Records from a dataset
◆ ◆ ◆
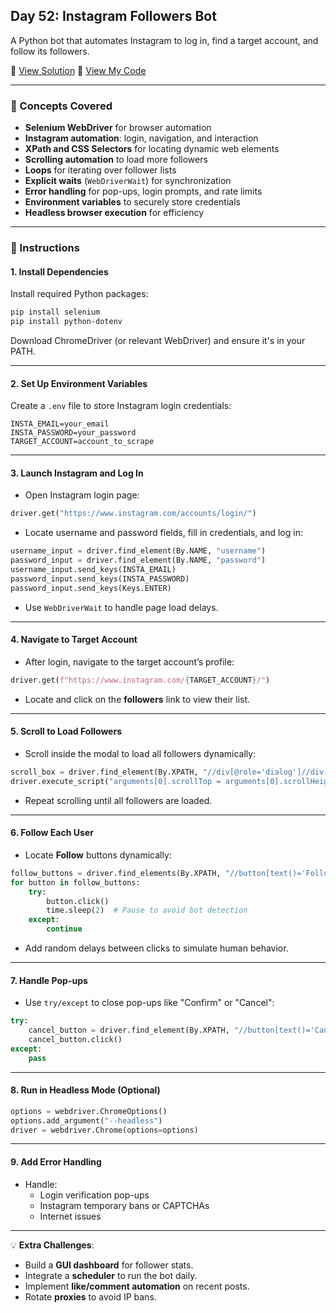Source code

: ## Day 52: Instagram Followers Bot  
A Python bot that automates Instagram to log in, find a target account, and follow its followers.  

📄 [View Solution](solution.py) 📄 [View My Code](d52.py)  

---

### 🧠 Concepts Covered
- **Selenium WebDriver** for browser automation  
- **Instagram automation**: login, navigation, and interaction  
- **XPath and CSS Selectors** for locating dynamic web elements  
- **Scrolling automation** to load more followers  
- **Loops** for iterating over follower lists  
- **Explicit waits** (`WebDriverWait`) for synchronization  
- **Error handling** for pop-ups, login prompts, and rate limits  
- **Environment variables** to securely store credentials  
- **Headless browser execution** for efficiency  

---

### 📝 Instructions

#### 1. Install Dependencies
Install required Python packages:
```bash
pip install selenium
pip install python-dotenv
```
Download ChromeDriver (or relevant WebDriver) and ensure it's in your PATH.  

---

#### 2. Set Up Environment Variables
Create a `.env` file to store Instagram login credentials:
```env
INSTA_EMAIL=your_email
INSTA_PASSWORD=your_password
TARGET_ACCOUNT=account_to_scrape
```

---

#### 3. Launch Instagram and Log In
- Open Instagram login page:
```python
driver.get("https://www.instagram.com/accounts/login/")
```
- Locate username and password fields, fill in credentials, and log in:
```python
username_input = driver.find_element(By.NAME, "username")
password_input = driver.find_element(By.NAME, "password")
username_input.send_keys(INSTA_EMAIL)
password_input.send_keys(INSTA_PASSWORD)
password_input.send_keys(Keys.ENTER)
```
- Use `WebDriverWait` to handle page load delays.

---

#### 4. Navigate to Target Account
- After login, navigate to the target account’s profile:
```python
driver.get(f"https://www.instagram.com/{TARGET_ACCOUNT}/")
```
- Locate and click on the **followers** link to view their list.

---

#### 5. Scroll to Load Followers
- Scroll inside the modal to load all followers dynamically:
```python
scroll_box = driver.find_element(By.XPATH, "//div[@role='dialog']//div[@class='_aano']")
driver.execute_script("arguments[0].scrollTop = arguments[0].scrollHeight", scroll_box)
```
- Repeat scrolling until all followers are loaded.

---

#### 6. Follow Each User
- Locate **Follow** buttons dynamically:
```python
follow_buttons = driver.find_elements(By.XPATH, "//button[text()='Follow']")
for button in follow_buttons:
    try:
        button.click()
        time.sleep(2)  # Pause to avoid bot detection
    except:
        continue
```
- Add random delays between clicks to simulate human behavior.

---

#### 7. Handle Pop-ups
- Use `try/except` to close pop-ups like "Confirm" or "Cancel":
```python
try:
    cancel_button = driver.find_element(By.XPATH, "//button[text()='Cancel']")
    cancel_button.click()
except:
    pass
```

---

#### 8. Run in Headless Mode (Optional)
```python
options = webdriver.ChromeOptions()
options.add_argument("--headless")
driver = webdriver.Chrome(options=options)
```

---

#### 9. Add Error Handling
- Handle:
  - Login verification pop-ups
  - Instagram temporary bans or CAPTCHAs
  - Internet issues  

---

💡 **Extra Challenges**:
- Build a **GUI dashboard** for follower stats.  
- Integrate a **scheduler** to run the bot daily.  
- Implement **like/comment automation** on recent posts.  
- Rotate **proxies** to avoid IP bans.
◆ ◆ ◆
• WHAT THIS TASK INVOLVES
Your task is to repeat the data above exactly while excluding the pictures.

• OUTPUT BELOW
Source code

: ## Day 52: Instagram Followers Bot  
A Python bot that automates Instagram to log in, find a target account, and follow its followers.  

📄 [View Solution](solution.py) 📄 [View My Code](d52.py)  

---

### 🧠 Concepts Covered
- **Selenium WebDriver** for browser automation  
- **Instagram automation**: login, navigation, and interaction  
- **XPath and CSS Selectors** for locating dynamic web elements  
- **Scrolling automation** to load more followers  
- **Loops** for iterating over follower lists  
- **Explicit waits** (`WebDriverWait`) for synchronization  
- **Error handling** for pop-ups, login prompts, and rate limits  
- **Environment variables** to securely store credentials  
- **Headless browser execution** for efficiency  

---

### 📝 Instructions

#### 1. Install Dependencies
Install required Python packages:
```bash
pip install selenium
pip install python-dotenv
```
Download ChromeDriver (or relevant WebDriver) and ensure it's in your PATH.  

---

#### 2. Set Up Environment Variables
Create a `.env` file to store Instagram login credentials:
```env
INSTA_EMAIL=your_email
INSTA_PASSWORD=your_password
TARGET_ACCOUNT=account_to_scrape
```

---

#### 3. Launch Instagram and Log In
- Open Instagram login page:
```python
driver.get("https://www.instagram.com/accounts/login/")
```
- Locate username and password fields, fill in credentials, and log in:
```python
username_input = driver.find_element(By.NAME, "username")
password_input = driver.find_element(By.NAME, "password")
username_input.send_keys(INSTA_EMAIL)
password_input.send_keys(INSTA_PASSWORD)
password_input.send_keys(Keys.ENTER)
```
- Use `WebDriverWait` to handle page load delays.

---

#### 4. Navigate to Target Account
- After login, navigate to the target account’s profile:
```python
driver.get(f"https://www.instagram.com/{TARGET_ACCOUNT}/")
```
- Locate and click on the **followers** link to view their list.

---

#### 5. Scroll to Load Followers
- Scroll inside the modal to load all followers dynamically:
```python
scroll_box = driver.find_element(By.XPATH, "//div[@role='dialog']//div[@class='_aano']")
driver.execute_script("arguments[0].scrollTop = arguments[0].scrollHeight", scroll_box)
```
- Repeat scrolling until all followers are loaded.

---

#### 6. Follow Each User
- Locate **Follow** buttons dynamically:
```python
follow_buttons = driver.find_elements(By.XPATH, "//button[text()='Follow']")
for button in follow_buttons:
    try:
        button.click()
        time.sleep(2)  # Pause to avoid bot detection
    except:
        continue
```
- Add random delays between clicks to simulate human behavior.

---

#### 7. Handle Pop-ups
- Use `try/except` to close pop-ups like "Confirm" or "Cancel":
```python
try:
    cancel_button = driver.find_element(By.XPATH, "//button[text()='Cancel']")
    cancel_button.click()
except:
    pass
```

---

#### 8. Run in Headless Mode (Optional)
```python
options = webdriver.ChromeOptions()
options.add_argument("--headless")
driver = webdriver.Chrome(options=options)
```

---

#### 9. Add Error Handling
- Handle:
  - Login verification pop-ups
  - Instagram temporary bans or CAPTCHAs
  - Internet issues  

---

💡 **Extra Challenges**:
- Build a **GUI dashboard** for follower stats.  
- Integrate a **scheduler** to run the bot daily.  
- Implement **like/comment automation** on recent posts.  
- Rotate **proxies** to avoid IP bans.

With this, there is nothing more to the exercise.